EXERCISE AIM
Pick every line from the data that holds the word "package".

++++ DATA FOR PROCESSING

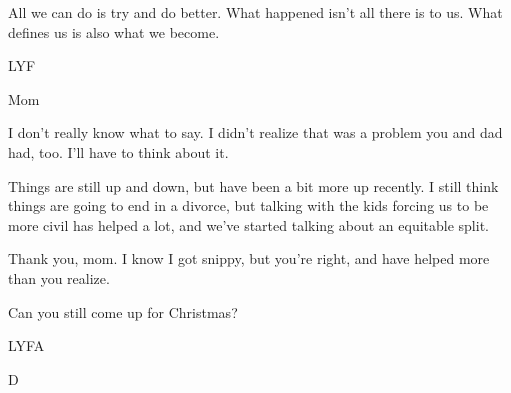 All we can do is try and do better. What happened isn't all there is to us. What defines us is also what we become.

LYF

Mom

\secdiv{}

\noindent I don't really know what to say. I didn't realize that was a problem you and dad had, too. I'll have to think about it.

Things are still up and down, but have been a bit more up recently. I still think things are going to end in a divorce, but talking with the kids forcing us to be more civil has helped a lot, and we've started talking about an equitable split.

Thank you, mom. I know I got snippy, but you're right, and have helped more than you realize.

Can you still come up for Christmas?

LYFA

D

++++++++
++++ DATA FOR PROCESSING

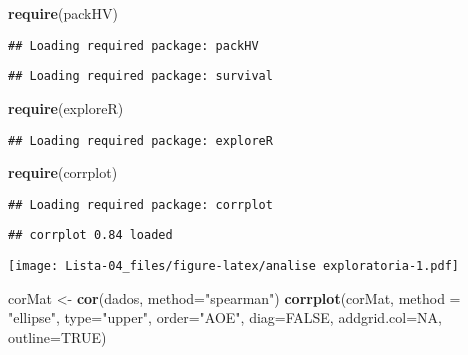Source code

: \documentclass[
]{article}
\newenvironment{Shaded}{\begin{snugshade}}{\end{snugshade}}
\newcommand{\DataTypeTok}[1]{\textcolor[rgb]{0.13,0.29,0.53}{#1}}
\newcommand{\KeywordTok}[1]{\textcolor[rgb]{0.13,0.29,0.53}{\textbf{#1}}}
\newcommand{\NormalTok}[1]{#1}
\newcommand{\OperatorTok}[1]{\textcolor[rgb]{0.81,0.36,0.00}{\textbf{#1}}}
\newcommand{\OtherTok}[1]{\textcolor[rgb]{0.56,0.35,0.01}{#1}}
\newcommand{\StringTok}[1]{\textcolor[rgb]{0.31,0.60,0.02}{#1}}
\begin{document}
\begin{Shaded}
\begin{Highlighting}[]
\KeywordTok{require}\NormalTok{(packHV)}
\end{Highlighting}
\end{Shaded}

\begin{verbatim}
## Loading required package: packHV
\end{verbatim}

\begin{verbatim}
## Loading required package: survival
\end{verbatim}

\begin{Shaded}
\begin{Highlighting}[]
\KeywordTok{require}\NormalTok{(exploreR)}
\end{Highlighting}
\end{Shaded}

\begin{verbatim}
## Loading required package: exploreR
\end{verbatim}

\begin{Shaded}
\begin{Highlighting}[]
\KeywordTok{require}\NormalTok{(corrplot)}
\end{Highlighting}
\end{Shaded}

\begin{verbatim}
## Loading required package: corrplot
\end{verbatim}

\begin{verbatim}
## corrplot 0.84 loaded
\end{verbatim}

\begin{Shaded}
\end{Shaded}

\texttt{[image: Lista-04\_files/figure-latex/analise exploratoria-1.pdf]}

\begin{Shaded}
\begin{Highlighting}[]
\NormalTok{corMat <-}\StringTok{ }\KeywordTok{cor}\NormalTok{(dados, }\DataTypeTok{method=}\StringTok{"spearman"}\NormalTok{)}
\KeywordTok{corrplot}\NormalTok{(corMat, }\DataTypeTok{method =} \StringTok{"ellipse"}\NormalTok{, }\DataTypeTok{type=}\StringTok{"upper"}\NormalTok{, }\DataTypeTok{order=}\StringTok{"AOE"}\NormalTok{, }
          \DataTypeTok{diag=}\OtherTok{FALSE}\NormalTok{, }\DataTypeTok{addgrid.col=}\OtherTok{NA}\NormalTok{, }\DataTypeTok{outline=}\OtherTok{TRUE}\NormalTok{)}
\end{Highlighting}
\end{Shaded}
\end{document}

++++++++
++++ DATA FOR PROCESSING

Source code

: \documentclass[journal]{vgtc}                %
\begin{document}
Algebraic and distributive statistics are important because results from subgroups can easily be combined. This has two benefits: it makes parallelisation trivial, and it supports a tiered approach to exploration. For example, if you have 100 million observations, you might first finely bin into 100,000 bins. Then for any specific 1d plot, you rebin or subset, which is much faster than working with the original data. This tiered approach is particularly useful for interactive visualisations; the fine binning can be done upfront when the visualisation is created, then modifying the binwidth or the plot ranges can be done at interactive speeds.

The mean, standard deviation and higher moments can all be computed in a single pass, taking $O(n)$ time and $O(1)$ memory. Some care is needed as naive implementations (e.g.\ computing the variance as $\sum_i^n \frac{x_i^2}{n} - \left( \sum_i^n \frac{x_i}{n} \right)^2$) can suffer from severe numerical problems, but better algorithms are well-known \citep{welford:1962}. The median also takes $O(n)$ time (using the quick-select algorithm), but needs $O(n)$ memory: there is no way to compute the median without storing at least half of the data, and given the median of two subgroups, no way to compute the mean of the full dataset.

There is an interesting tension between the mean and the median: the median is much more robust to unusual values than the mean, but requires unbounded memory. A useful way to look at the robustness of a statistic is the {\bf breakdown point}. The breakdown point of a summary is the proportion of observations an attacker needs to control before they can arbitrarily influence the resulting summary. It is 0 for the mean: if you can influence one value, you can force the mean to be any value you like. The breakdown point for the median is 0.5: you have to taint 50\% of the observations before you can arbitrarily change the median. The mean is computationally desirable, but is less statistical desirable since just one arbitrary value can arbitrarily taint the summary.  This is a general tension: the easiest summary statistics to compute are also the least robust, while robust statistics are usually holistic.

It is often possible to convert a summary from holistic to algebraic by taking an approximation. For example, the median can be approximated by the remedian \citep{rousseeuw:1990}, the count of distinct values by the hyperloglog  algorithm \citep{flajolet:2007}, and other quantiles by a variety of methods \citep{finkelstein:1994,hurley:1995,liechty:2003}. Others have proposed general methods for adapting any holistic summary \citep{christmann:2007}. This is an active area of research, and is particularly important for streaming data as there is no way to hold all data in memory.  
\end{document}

++++++++

WRITTEN RESPONSE
## Loading required package: packHV
## Loading required package: survival
## Loading required package: exploreR
## Loading required package: corrplot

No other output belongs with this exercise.